(Collection entries)
[Start of section]
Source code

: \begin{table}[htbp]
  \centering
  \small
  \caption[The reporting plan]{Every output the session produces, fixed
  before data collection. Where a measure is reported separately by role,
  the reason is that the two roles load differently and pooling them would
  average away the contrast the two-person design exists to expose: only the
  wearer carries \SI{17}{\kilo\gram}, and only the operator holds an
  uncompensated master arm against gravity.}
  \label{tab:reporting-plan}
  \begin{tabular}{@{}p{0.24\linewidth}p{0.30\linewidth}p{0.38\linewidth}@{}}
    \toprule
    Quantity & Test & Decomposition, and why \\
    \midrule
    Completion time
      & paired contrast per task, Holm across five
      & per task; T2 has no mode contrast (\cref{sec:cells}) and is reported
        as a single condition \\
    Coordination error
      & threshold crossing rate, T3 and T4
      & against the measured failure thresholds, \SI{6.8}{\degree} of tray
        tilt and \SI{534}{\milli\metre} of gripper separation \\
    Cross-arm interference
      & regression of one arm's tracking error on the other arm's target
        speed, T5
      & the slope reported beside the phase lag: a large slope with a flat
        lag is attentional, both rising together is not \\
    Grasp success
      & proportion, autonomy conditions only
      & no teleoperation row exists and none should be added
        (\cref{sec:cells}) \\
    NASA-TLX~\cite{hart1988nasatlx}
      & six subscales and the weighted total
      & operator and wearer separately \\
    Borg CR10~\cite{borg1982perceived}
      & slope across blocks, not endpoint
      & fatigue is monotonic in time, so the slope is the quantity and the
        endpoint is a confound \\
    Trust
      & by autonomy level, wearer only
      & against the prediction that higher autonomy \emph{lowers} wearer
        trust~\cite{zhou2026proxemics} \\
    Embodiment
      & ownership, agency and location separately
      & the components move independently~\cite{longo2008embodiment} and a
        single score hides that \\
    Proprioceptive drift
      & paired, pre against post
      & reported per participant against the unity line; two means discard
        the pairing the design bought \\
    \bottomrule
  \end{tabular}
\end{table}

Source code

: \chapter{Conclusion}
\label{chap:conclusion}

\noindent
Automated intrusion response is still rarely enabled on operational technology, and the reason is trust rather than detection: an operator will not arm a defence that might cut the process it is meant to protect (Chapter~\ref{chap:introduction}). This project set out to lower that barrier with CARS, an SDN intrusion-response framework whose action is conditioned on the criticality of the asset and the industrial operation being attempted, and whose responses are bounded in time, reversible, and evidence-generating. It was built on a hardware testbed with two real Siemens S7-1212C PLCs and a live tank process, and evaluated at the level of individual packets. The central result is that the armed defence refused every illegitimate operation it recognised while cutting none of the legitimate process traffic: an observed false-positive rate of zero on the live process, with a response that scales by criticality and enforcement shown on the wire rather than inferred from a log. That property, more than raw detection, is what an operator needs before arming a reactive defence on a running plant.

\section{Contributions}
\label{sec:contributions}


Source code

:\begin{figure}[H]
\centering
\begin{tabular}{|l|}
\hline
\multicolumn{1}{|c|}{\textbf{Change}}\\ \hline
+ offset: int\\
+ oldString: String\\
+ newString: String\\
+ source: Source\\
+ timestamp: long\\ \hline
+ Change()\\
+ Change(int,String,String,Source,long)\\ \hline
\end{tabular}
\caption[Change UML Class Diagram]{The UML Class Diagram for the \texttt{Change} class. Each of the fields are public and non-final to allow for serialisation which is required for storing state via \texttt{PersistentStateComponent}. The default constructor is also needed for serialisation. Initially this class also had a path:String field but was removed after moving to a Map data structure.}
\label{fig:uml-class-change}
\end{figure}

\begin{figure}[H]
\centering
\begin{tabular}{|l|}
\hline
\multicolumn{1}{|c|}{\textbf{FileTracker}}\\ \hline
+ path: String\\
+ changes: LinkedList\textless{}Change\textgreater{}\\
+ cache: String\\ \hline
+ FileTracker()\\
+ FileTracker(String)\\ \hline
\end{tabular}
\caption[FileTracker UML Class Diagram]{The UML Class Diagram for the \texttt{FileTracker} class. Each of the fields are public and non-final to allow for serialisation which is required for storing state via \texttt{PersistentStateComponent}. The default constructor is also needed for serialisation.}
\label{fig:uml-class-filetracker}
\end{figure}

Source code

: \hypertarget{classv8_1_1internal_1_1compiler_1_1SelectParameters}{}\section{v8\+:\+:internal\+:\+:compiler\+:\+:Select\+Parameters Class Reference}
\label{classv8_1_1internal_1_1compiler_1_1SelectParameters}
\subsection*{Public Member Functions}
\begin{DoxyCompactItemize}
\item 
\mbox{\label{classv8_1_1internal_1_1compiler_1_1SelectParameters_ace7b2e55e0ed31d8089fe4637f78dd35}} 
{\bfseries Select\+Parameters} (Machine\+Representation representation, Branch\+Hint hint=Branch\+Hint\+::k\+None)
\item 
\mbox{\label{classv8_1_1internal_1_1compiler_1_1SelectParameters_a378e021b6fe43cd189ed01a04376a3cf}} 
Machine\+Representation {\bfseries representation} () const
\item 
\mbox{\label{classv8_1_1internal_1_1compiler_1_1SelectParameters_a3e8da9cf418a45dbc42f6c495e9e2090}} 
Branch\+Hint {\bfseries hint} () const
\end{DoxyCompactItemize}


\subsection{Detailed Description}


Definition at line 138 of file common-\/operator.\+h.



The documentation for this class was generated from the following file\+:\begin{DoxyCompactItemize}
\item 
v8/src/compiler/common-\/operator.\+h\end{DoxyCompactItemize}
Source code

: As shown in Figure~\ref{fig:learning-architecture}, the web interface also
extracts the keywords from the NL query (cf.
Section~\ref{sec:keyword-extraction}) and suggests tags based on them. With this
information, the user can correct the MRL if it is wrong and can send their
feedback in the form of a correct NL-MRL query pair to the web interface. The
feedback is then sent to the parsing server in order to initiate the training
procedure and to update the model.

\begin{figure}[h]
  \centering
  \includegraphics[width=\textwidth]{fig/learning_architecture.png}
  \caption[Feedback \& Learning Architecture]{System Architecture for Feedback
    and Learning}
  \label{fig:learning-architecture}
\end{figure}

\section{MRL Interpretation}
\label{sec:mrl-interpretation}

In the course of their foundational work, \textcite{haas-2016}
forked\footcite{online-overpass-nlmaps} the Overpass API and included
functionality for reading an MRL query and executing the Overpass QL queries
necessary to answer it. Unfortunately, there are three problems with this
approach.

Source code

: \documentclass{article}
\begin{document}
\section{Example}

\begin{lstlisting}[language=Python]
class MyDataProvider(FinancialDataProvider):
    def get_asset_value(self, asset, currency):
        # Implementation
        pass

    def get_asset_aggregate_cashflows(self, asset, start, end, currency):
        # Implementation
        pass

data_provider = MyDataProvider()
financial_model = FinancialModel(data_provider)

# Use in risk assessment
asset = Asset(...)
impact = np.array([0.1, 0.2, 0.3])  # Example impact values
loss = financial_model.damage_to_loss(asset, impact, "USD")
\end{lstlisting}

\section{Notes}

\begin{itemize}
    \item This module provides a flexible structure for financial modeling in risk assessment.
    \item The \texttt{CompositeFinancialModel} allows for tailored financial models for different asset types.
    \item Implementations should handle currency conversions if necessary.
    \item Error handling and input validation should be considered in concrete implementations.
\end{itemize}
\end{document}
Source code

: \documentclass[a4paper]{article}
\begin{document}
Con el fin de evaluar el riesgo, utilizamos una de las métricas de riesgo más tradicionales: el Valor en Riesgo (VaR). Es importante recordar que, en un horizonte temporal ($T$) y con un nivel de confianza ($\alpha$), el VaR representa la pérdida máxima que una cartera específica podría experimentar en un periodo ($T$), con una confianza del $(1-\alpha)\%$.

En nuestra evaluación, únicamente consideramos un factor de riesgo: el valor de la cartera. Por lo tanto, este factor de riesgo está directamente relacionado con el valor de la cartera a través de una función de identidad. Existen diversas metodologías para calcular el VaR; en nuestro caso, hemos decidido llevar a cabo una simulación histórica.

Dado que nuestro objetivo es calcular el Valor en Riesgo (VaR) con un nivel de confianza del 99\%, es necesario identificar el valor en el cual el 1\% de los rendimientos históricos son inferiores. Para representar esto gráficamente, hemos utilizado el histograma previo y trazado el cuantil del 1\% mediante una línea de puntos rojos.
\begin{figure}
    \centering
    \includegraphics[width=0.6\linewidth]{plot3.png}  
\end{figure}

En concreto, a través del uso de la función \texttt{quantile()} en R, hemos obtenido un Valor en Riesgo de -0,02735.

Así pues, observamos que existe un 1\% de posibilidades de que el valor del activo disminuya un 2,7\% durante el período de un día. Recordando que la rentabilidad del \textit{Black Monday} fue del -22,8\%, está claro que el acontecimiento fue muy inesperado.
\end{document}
[End of section]
◆ WORK INSTRUCTION ◆
Take the stretch of lines above from the one containing "Cross-arm interference" through the one containing "autonomy conditions only" and repeat it exactly, adding no other line.

◆ ANSWER TO THIS EXERCISE ◆
    Cross-arm interference
      & regression of one arm's tracking error on the other arm's target
        speed, T5
      & the slope reported beside the phase lag: a large slope with a flat
        lag is attentional, both rising together is not \\
    Grasp success
      & proportion, autonomy conditions only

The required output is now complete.